== RECORD EXTRACTS ==
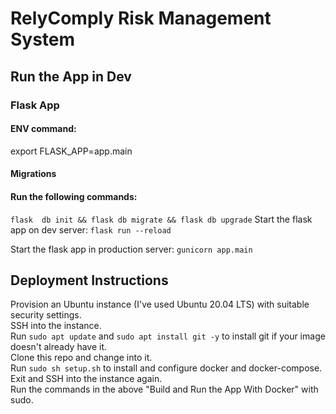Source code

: # RelyComply Risk Management System

## Run the App in Dev

### Flask App
#### ENV command:
export FLASK_APP=app.main
#### Migrations
#### Run the following commands:
`flask  db init && flask db migrate && flask db upgrade`
Start the flask app on dev server: `flask run --reload`

Start the flask app in production server: `gunicorn app.main`  

## Deployment Instructions
Provision an Ubuntu instance (I've used Ubuntu 20.04 LTS) with suitable security settings.  
SSH into the instance.  
Run `sudo apt update` and `sudo apt install git -y` to install git if your image doesn't already have it.  
Clone this repo and change into it.  
Run `sudo sh setup.sh` to install and configure docker and docker-compose.  
Exit and SSH into the instance again.  
Run the commands in the above "Build and Run the App With Docker" with sudo.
===
TRY IT:
The answer must be every line of the data that holds the word "Start".

SOLUTION TO THIS PROBLEM:
Start the flask app on dev server: `flask run --reload`
Start the flask app in production server: `gunicorn app.main`  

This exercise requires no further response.